What to produce -
Images are not part of the copy; write out the rest of the data exactly as given.

Data provided -
--- START ---
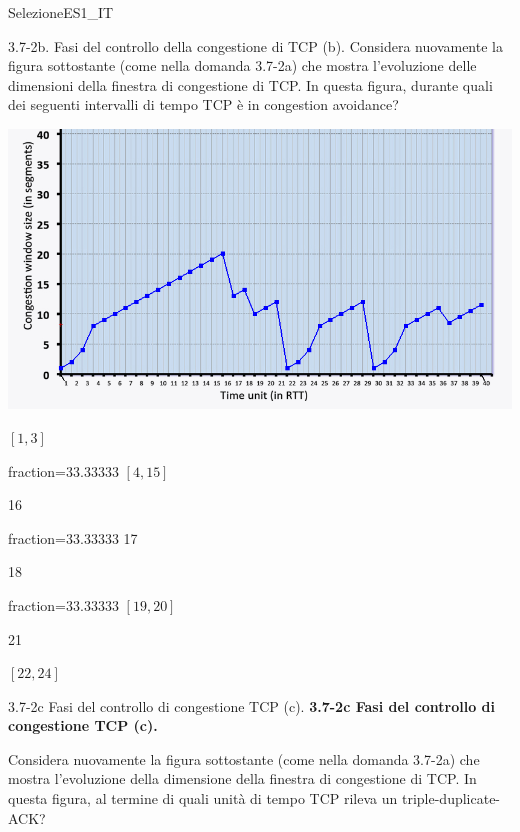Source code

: \documentclass[a4paper]{article}
\begin{document}
\begin{quiz}{SelezioneES1\_IT}
\begin{multi}[points=1,shuffle,multiple]{3.7-2b. Fasi del controllo della congestione di TCP (b).}
Considera nuovamente la figura sottostante (come nella domanda 3.7-2a) che mostra l'evoluzione delle dimensioni della finestra di congestione di TCP. In questa figura, durante quali dei seguenti intervalli di tempo TCP è in congestion avoidance?

\begin{center}
	\includegraphics[width=\linewidth]{figs/tcp_cc_evolution.jpg}
\end{center}
\item $[1,3]$
\item[fraction=33.33333] $[4,15]$
\item 16
\item[fraction=33.33333] 17
\item 18
\item[fraction=33.33333] $[19,20]$
\item 21
\item $[22,24]$
\end{multi}

\begin{multi}[points=1,shuffle,multiple]{3.7-2c Fasi del controllo di congestione TCP (c).}
\textbf{3.7-2c Fasi del controllo di congestione TCP (c).} 

Considera nuovamente la figura sottostante (come nella domanda 3.7-2a) che mostra l'evoluzione della dimensione della finestra di congestione di TCP. In questa figura, al termine di quali unità di tempo TCP rileva un triple-duplicate-ACK?


\end{multi}
\end{quiz}
\end{document}

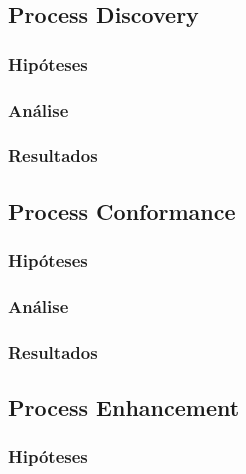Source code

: \documentclass[a4paper]{article}
\begin{document}
\cite{PM_book}
\lipsum[10]
\lipsum[10]
\lipsum[10]

\subsection{Process Discovery}

\lipsum[10]

\subsubsection{Hipóteses}
\lipsum[10]
\lipsum[10]
\lipsum[10]
\lipsum[10]
\subsubsection{Análise}
\lipsum[10]
\lipsum[10]
\lipsum[10]
\lipsum[10]
\lipsum[10]
\lipsum[10]
\subsubsection{Resultados}
\lipsum[10]
\lipsum[10]
\lipsum[10]
\lipsum[10]

\subsection{Process Conformance}

\lipsum[10]

\subsubsection{Hipóteses}
\lipsum[10]
\lipsum[10]
\lipsum[10]
\lipsum[10]
\subsubsection{Análise}
\lipsum[10]
\lipsum[10]
\lipsum[10]
\lipsum[10]
\subsubsection{Resultados}
\lipsum[10]
\lipsum[10]
\lipsum[10]
\lipsum[10]

\subsection{Process Enhancement}

\lipsum[10]

\subsubsection{Hipóteses}
\lipsum[10]
\lipsum[10]
\lipsum[10]
\lipsum[10]
\end{document}
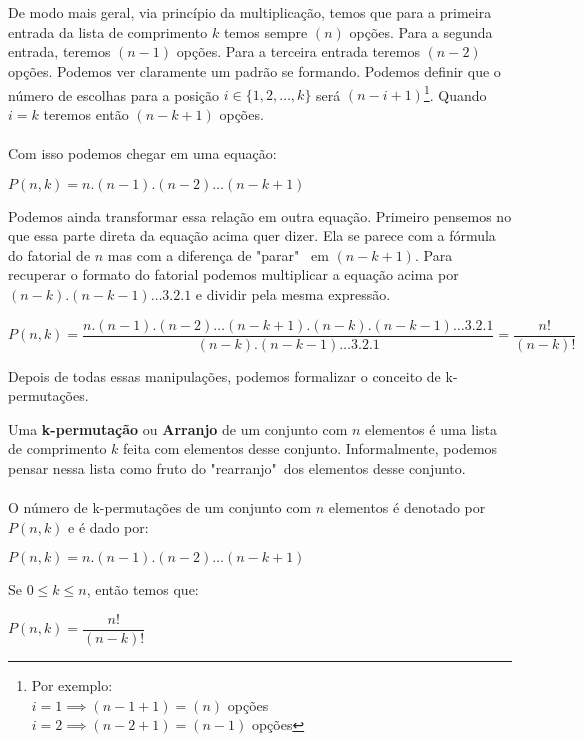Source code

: \documentclass[main.tex]{subfiles}
\begin{document}
\\~\\
De modo mais geral, via princípio da multiplicação, temos que para a primeira entrada da lista de comprimento $k$ temos sempre $(n)$ opções. Para a segunda entrada, teremos $(n - 1)$ opções. Para a terceira entrada teremos $(n - 2)$ opções. Podemos ver claramente um padrão se formando. Podemos definir que o número de escolhas para a posição $i \in \{1,2,\dots,k\}$ será $(n - i + 1)$\footnote{Por exemplo: \\ $i = 1 \implies (n - 1 + 1) = (n)$ opções \\ $i = 2 \implies (n - 2 + 1) = (n - 1)$ opções}. Quando $i = k$ teremos então $(n - k + 1)$ opções.
\\~\\
Com isso podemos chegar em uma equação:
\begin{center}
$ P(n,k) = n . (n - 1) . (n - 2) \dots (n - k + 1) $
\end{center}

Podemos ainda transformar essa relação em outra equação. Primeiro pensemos no que essa parte direta da equação acima quer dizer. Ela se parece com a fórmula do fatorial de $n$ mas com a diferença de "parar" \ em $(n - k + 1)$. Para recuperar o formato do fatorial podemos multiplicar a equação acima por $ (n - k) . (n - k - 1) \dots 3 . 2 . 1 $ e dividir pela mesma expressão.

\begin{center}
\small $ P(n,k) = \dfrac{n . (n - 1) . (n - 2) \dots (n - k + 1) . (n - k) . (n - k - 1) \dots 3 . 2 . 1}{(n - k) . (n - k - 1) \dots 3 . 2 . 1} = \dfrac{n!}{(n-k)!}$
\end{center}

Depois de todas essas manipulações, podemos formalizar o conceito de k-permutações.

\begin{fact}
Uma \textbf{k-permutação} ou \textbf{Arranjo} de um conjunto com $n$ elementos é uma lista de comprimento $k$ feita com elementos desse conjunto. Informalmente, podemos pensar nessa lista como fruto do "rearranjo"\ dos elementos desse conjunto.
\\~\\
O número de k-permutações de um conjunto com $n$ elementos é denotado por $P(n,k)$ e é dado por:\\
\begin{center}
$ P(n,k) = n . (n - 1) . (n - 2) \dots (n - k + 1) $
\end{center}

Se $0 \leq k \leq n$, então temos que:\\
\begin{center}
 $ P(n,k) = \dfrac{n!}{(n - k)!} $
\end{center}
\end{fact}
\end{document}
--- END ---
Result below -
Source code

: \documentclass[a4paper]{article}
\begin{document}
\begin{quiz}{SelezioneES1\_IT}
\begin{multi}[points=1,shuffle,multiple]{3.7-2b. Fasi del controllo della congestione di TCP (b).}
Considera nuovamente la figura sottostante (come nella domanda 3.7-2a) che mostra l'evoluzione delle dimensioni della finestra di congestione di TCP. In questa figura, durante quali dei seguenti intervalli di tempo TCP è in congestion avoidance?

\begin{center}
	\includegraphics[width=\linewidth]{figs/tcp_cc_evolution.jpg}
\end{center}
\item $[1,3]$
\item[fraction=33.33333] $[4,15]$
\item 16
\item[fraction=33.33333] 17
\item 18
\item[fraction=33.33333] $[19,20]$
\item 21
\item $[22,24]$
\end{multi}

\begin{multi}[points=1,shuffle,multiple]{3.7-2c Fasi del controllo di congestione TCP (c).}
\textbf{3.7-2c Fasi del controllo di congestione TCP (c).} 

Considera nuovamente la figura sottostante (come nella domanda 3.7-2a) che mostra l'evoluzione della dimensione della finestra di congestione di TCP. In questa figura, al termine di quali unità di tempo TCP rileva un triple-duplicate-ACK?


\end{multi}
\end{quiz}
\end{document}

Source code

: \documentclass[a4paper]{article}
\begin{document}
\cite{PM_book}
\lipsum[10]
\lipsum[10]
\lipsum[10]

\subsection{Process Discovery}

\lipsum[10]

\subsubsection{Hipóteses}
\lipsum[10]
\lipsum[10]
\lipsum[10]
\lipsum[10]
\subsubsection{Análise}
\lipsum[10]
\lipsum[10]
\lipsum[10]
\lipsum[10]
\lipsum[10]
\lipsum[10]
\subsubsection{Resultados}
\lipsum[10]
\lipsum[10]
\lipsum[10]
\lipsum[10]

\subsection{Process Conformance}

\lipsum[10]

\subsubsection{Hipóteses}
\lipsum[10]
\lipsum[10]
\lipsum[10]
\lipsum[10]
\subsubsection{Análise}
\lipsum[10]
\lipsum[10]
\lipsum[10]
\lipsum[10]
\subsubsection{Resultados}
\lipsum[10]
\lipsum[10]
\lipsum[10]
\lipsum[10]

\subsection{Process Enhancement}

\lipsum[10]

\subsubsection{Hipóteses}
\lipsum[10]
\lipsum[10]
\lipsum[10]
\lipsum[10]
\end{document}
Source code

: \documentclass[main.tex]{subfiles}
\begin{document}
\\~\\
De modo mais geral, via princípio da multiplicação, temos que para a primeira entrada da lista de comprimento $k$ temos sempre $(n)$ opções. Para a segunda entrada, teremos $(n - 1)$ opções. Para a terceira entrada teremos $(n - 2)$ opções. Podemos ver claramente um padrão se formando. Podemos definir que o número de escolhas para a posição $i \in \{1,2,\dots,k\}$ será $(n - i + 1)$\footnote{Por exemplo: \\ $i = 1 \implies (n - 1 + 1) = (n)$ opções \\ $i = 2 \implies (n - 2 + 1) = (n - 1)$ opções}. Quando $i = k$ teremos então $(n - k + 1)$ opções.
\\~\\
Com isso podemos chegar em uma equação:
\begin{center}
$ P(n,k) = n . (n - 1) . (n - 2) \dots (n - k + 1) $
\end{center}

Podemos ainda transformar essa relação em outra equação. Primeiro pensemos no que essa parte direta da equação acima quer dizer. Ela se parece com a fórmula do fatorial de $n$ mas com a diferença de "parar" \ em $(n - k + 1)$. Para recuperar o formato do fatorial podemos multiplicar a equação acima por $ (n - k) . (n - k - 1) \dots 3 . 2 . 1 $ e dividir pela mesma expressão.

\begin{center}
\small $ P(n,k) = \dfrac{n . (n - 1) . (n - 2) \dots (n - k + 1) . (n - k) . (n - k - 1) \dots 3 . 2 . 1}{(n - k) . (n - k - 1) \dots 3 . 2 . 1} = \dfrac{n!}{(n-k)!}$
\end{center}

Depois de todas essas manipulações, podemos formalizar o conceito de k-permutações.

\begin{fact}
Uma \textbf{k-permutação} ou \textbf{Arranjo} de um conjunto com $n$ elementos é uma lista de comprimento $k$ feita com elementos desse conjunto. Informalmente, podemos pensar nessa lista como fruto do "rearranjo"\ dos elementos desse conjunto.
\\~\\
O número de k-permutações de um conjunto com $n$ elementos é denotado por $P(n,k)$ e é dado por:\\
\begin{center}
$ P(n,k) = n . (n - 1) . (n - 2) \dots (n - k + 1) $
\end{center}

Se $0 \leq k \leq n$, então temos que:\\
\begin{center}
 $ P(n,k) = \dfrac{n!}{(n - k)!} $
\end{center}
\end{fact}
\end{document}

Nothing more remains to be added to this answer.